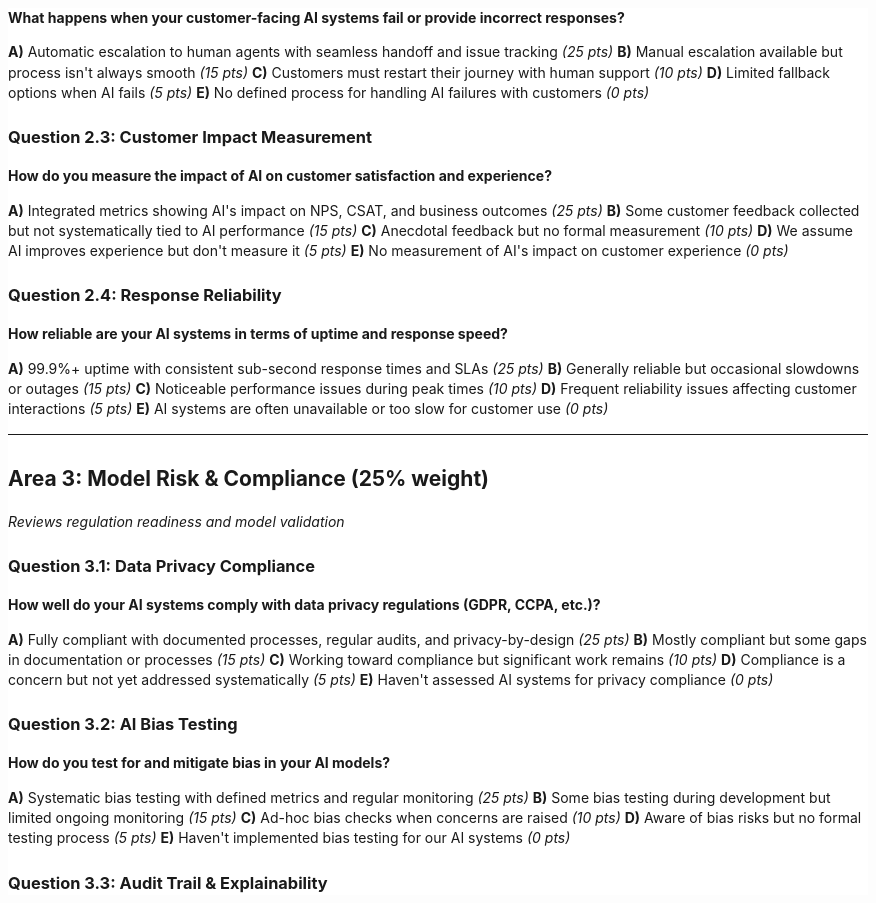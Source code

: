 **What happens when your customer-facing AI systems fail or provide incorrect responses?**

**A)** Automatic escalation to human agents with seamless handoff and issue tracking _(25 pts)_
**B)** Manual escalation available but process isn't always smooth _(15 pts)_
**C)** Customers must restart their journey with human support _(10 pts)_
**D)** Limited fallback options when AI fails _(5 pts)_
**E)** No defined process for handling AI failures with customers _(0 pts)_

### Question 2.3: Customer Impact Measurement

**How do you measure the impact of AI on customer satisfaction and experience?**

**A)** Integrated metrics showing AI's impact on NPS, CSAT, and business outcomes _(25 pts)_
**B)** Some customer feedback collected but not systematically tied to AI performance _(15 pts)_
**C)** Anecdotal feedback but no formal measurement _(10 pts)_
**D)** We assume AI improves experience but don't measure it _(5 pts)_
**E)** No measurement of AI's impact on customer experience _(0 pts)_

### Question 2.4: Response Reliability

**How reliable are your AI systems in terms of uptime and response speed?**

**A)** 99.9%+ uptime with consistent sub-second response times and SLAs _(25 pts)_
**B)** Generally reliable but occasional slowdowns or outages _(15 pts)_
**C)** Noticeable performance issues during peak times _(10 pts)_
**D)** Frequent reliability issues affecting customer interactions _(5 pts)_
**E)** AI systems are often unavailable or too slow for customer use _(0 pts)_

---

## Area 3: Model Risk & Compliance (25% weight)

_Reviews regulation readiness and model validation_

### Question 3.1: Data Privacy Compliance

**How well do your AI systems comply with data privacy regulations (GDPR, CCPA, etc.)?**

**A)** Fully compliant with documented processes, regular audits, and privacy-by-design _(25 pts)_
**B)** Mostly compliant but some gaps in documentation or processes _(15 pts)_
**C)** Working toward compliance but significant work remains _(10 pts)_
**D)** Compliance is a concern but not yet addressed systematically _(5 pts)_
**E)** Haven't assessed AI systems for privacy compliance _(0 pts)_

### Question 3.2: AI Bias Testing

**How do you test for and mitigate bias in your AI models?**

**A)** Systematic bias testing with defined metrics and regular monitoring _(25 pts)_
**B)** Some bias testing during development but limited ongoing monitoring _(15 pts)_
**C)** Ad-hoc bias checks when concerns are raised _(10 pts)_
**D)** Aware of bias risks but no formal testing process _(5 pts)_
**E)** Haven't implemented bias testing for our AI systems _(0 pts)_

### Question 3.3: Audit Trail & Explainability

----

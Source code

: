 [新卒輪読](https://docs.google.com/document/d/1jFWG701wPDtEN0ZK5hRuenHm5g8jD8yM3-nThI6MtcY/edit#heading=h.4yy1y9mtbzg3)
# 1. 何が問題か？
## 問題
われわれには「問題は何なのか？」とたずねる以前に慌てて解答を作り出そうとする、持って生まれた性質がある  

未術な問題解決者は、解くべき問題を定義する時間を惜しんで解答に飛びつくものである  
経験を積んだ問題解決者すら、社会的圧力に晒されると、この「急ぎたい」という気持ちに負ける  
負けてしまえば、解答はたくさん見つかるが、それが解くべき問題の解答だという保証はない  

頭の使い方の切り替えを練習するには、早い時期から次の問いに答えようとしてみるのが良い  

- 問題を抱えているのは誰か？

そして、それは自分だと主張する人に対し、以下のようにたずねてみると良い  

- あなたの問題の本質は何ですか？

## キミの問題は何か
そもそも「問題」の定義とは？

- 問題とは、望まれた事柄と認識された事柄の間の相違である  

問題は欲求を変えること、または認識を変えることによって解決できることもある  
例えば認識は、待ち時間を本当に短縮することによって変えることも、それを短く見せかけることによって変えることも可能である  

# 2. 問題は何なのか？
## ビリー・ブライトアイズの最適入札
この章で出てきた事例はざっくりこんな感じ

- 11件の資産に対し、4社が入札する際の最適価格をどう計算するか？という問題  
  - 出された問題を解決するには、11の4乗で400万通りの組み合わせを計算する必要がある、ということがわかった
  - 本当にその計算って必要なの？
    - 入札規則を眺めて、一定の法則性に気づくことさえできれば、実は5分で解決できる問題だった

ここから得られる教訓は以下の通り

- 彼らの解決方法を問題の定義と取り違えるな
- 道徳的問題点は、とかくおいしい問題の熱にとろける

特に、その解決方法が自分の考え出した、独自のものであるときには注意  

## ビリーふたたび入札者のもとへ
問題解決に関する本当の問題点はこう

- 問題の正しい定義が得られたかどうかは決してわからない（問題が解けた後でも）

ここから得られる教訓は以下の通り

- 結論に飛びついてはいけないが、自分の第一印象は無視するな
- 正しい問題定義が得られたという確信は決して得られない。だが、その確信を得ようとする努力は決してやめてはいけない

----

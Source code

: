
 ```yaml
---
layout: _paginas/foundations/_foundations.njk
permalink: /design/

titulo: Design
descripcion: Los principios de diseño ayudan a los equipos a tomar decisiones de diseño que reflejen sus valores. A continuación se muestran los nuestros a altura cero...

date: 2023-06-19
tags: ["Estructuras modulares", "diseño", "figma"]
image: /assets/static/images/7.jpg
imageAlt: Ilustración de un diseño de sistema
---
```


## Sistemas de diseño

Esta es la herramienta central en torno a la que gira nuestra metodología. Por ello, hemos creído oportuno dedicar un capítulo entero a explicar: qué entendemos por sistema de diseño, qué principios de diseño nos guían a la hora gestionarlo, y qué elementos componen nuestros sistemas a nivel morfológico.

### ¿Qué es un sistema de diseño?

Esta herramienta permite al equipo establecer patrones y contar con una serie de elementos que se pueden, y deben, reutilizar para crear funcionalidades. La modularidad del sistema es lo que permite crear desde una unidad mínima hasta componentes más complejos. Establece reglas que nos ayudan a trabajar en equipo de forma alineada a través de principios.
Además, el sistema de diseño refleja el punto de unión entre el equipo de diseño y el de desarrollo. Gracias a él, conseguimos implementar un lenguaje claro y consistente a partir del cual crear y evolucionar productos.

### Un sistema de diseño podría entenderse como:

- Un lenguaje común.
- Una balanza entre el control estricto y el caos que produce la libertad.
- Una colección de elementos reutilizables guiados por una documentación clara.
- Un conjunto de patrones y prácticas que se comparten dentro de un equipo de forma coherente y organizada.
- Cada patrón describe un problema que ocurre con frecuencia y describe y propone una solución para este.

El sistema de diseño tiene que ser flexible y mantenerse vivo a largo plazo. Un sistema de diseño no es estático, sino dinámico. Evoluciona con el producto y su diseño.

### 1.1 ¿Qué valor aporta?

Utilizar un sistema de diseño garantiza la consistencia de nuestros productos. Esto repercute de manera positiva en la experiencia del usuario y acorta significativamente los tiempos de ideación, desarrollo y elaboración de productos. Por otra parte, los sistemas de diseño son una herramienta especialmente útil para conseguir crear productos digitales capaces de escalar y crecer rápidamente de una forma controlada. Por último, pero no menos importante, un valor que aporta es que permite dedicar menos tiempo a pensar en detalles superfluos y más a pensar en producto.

----

> **Exercise instructions**
With the line holding "### Question 3.1: Data Privacy Compliance" as the first and the line holding "privacy-by-design _(25 pts)_" as the last, set down that range of the entries above exactly, and nothing else.

> **Solved problem**
### Question 3.1: Data Privacy Compliance

**How well do your AI systems comply with data privacy regulations (GDPR, CCPA, etc.)?**

**A)** Fully compliant with documented processes, regular audits, and privacy-by-design _(25 pts)_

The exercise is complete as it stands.